To create a PDF from your DocBook XML files you will need to download:
If you also want to validate the syntax of your XML files you will need the DocBook 5.0 DTD. I will not go into details on validating DocBoox syntax, but it is recommended that you validate your files because I guess it is faster than invoking Apache FOP to generate you PDF and realising that somewhere at the end of your documentation there is a syntax error.
After you extract the archive of DocBoox XSL stylesheets you will get a myriad of files and folders. In the “fo” folders you will find XSL documents used for transformation of your XML documents, and the file you will have to pass to Apache FOP is located in “fo/docbook.xsl”.
Files located in the “common” folder contain common terms used in creation of a book based on the language attribute of your book. As a specified that my book is written in Croatian Apache FOP will use “common/hr.xml” to look for terms such as “Table of Content”, “Chapter”, etc. This XML file is the one you want to edit if you want to change the output strings used for creation of the PDF document.
Since the Apache FOP will probably complain about hyphenation, grab the hyphenation patterns and copy the jar file fop-hyph.jar into the lib directory of the your FOP installation (the place where you have extracted Apache FOP).
Encoding (UTF-8) problems with Apache FOP
There are 14 most used fonts that you can use in your PDF files that do not require you to embedd the font file itself into the PDF. The problems is that these fonts do not have support for all the characters you are probably using if your are converting a document that is not written in English. Accented characters are replaced with hashes if you do not use a font that supports multi-byte characters.
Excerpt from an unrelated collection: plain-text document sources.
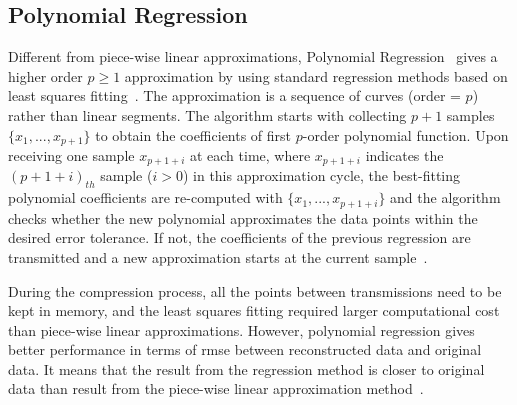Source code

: \subsection{Polynomial Regression}
\label{sec:polynomial}

Different from piece-wise linear approximations, Polynomial
Regression~\cite{zordan2014performance} gives a higher order $p \geqslant1$
approximation by using standard regression methods based on least squares
fitting~\cite{phillips2003interpolation}. The approximation is a sequence of
curves (order = $p$) rather than linear segments. The algorithm starts with
collecting $p+1$ samples $\{x_1, ..., x_{p+1} \}$ to obtain the coefficients of
first $p$-order polynomial function. Upon receiving one sample $x_{p+1+i}$ at
each time, where $x_{p+1+i}$ indicates the $(p+1+i)_{th}$ sample ($i>0$) in this
approximation cycle, the best-fitting polynomial coefficients are re-computed
with $\{ x_1, ..., x_{p+1+i}\}$ and the algorithm checks whether the new
polynomial approximates the data points within the desired error tolerance. If
not, the coefficients of the previous regression are transmitted and a new
approximation starts at the current sample~\cite{zordan2014performance}.

During the compression process, all the points between transmissions need to be
kept in memory, and the least squares fitting required larger computational cost
than piece-wise linear approximations. However, polynomial regression gives
better performance in terms of \acrfull{rmse} between reconstructed data and
original data. It means that the result from the regression method is closer to
original data than result from the piece-wise linear approximation
method~\cite{zordan2014performance}.



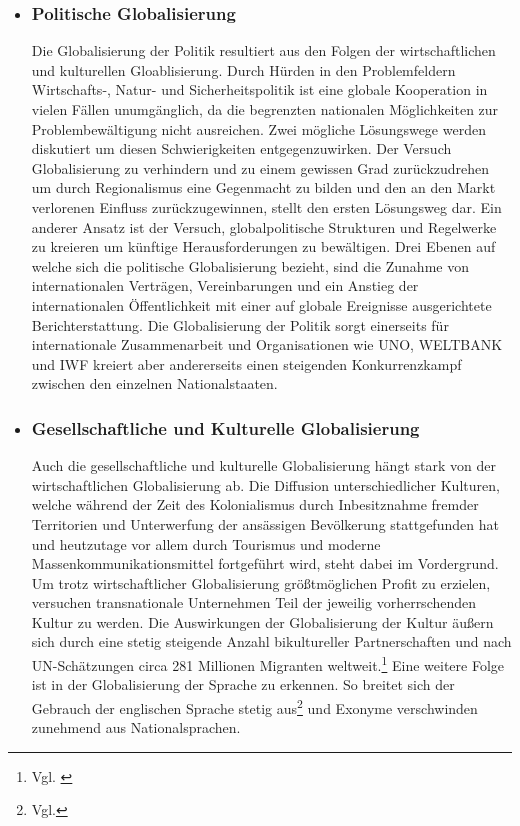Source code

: \documentclass[12pt]{article}
\begin{document}
\begin{itemize}
    \item \subsubsection{Politische Globalisierung}
    \begin{sloppypar}
    Die Globalisierung der Politik resultiert aus den Folgen der wirtschaftlichen und kulturellen Gloablisierung. Durch Hürden in den Problemfeldern Wirtschafts-, Natur- und Sicherheitspolitik ist eine globale Kooperation in vielen Fällen unumgänglich, da die begrenzten nationalen Möglichkeiten zur Problembewältigung nicht ausreichen. Zwei mögliche Lösungswege werden diskutiert um diesen Schwierigkeiten entgegenzuwirken. Der Versuch Globalisierung zu verhindern und zu einem gewissen Grad zurückzudrehen um durch Regionalismus eine Gegenmacht zu bilden und den an den Markt verlorenen Einfluss zurückzugewinnen, stellt den ersten Lösungsweg dar. Ein anderer Ansatz ist der Versuch, globalpolitische Strukturen und Regelwerke zu kreieren um künftige Herausforderungen zu bewältigen. Drei Ebenen auf welche sich die politische Globalisierung bezieht, sind die Zunahme von internationalen Verträgen, Vereinbarungen und ein Anstieg der internationalen Öffentlichkeit mit einer auf globale Ereignisse ausgerichtete Berichterstattung. Die Globalisierung der Politik sorgt einerseits für internationale Zusammenarbeit und Organisationen wie UNO, WELTBANK und IWF kreiert aber andererseits einen steigenden Konkurrenzkampf zwischen den einzelnen Nationalstaaten.
    \end{sloppypar}
    \item \subsubsection{Gesellschaftliche und Kulturelle Globalisierung}
    \begin{sloppypar}
    Auch die gesellschaftliche und kulturelle Globalisierung hängt stark von der wirtschaftlichen Globalisierung ab. Die Diffusion unterschiedlicher Kulturen, welche während der Zeit des Kolonialismus durch Inbesitznahme fremder Territorien und Unterwerfung der ansässigen Bevölkerung stattgefunden hat und heutzutage vor allem durch Tourismus und moderne Massenkommunikationsmittel fortgeführt wird, steht dabei im Vordergrund. Um trotz wirtschaftlicher Globalisierung größtmöglichen Profit zu erzielen, versuchen transnationale Unternehmen Teil der jeweilig vorherrschenden Kultur zu werden. Die Auswirkungen der Globalisierung der Kultur äußern sich durch eine stetig steigende Anzahl bikultureller Partnerschaften und nach UN-Schätzungen circa 281 Millionen Migranten weltweit.\footnote{Vgl. \cite{WMR2020}} Eine weitere Folge ist in der Globalisierung der Sprache zu erkennen. So breitet sich der Gebrauch der englischen Sprache stetig aus\footnote{Vgl.\cite{Sprache2016}} und Exonyme verschwinden zunehmend aus Nationalsprachen.

\end{sloppypar}
\end{itemize}
\end{document}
There is an explanation about embedding fonts in the PDF using Apache FOP at their site but this documentation is written for Apache FOP 0.94 and since 0.95 (the current stable release) it is not necessary to create a font metrics file and trying to create one will probably result in an error.
To get the font file embedded into our PDF we need to tell Apache FOP to embed the fonts. Open up the “conf/fop.xconf” file with a text editor and find the part of the configuration file that is enclosed in
<font kerning="yes" embed-url="/Users/gog/Desktop/fop-0.95/times-roman.ttf"> <font-triplet name="Times-Roman" style="" weight="normal" /> <font-triplet name="Times-Roman" style="" weight="bold" /> </font>
Of course you will have to replace the embed-url with the path to Times New Roman.ttf file on your system.
Wrap it up
And finally to generate the PDF navigate to the folder where you extracted the Apache FOP archive and run:
./fop -c conf/fop.xconf -xml manual.xml -xsl docbook.xsl -param body.font.family Times-Roman -param title.font.family Times-Roman -pdf manual.pdf
In case you are using Windows you probably just need to replace “./fop” at the end of the line with “fop.bat”. Ofcourse you will have to change manual.xml with the full path to your DocBook document and docbook.xsl with the full path to that file located in the DocBook XSL stylesheets inside the “fo” folder.
The important part to notice is that we needed to tell the XML processor to use Times-Roman font for body and title text and that we configured Apache FOP to embed the “Times-Roman” font into the PDF document.
I guess there is a better way to customize the output of your PDF files without using “-param” during the invocation of the FOP. Maybe I’ll come back to it later, for now this works for me.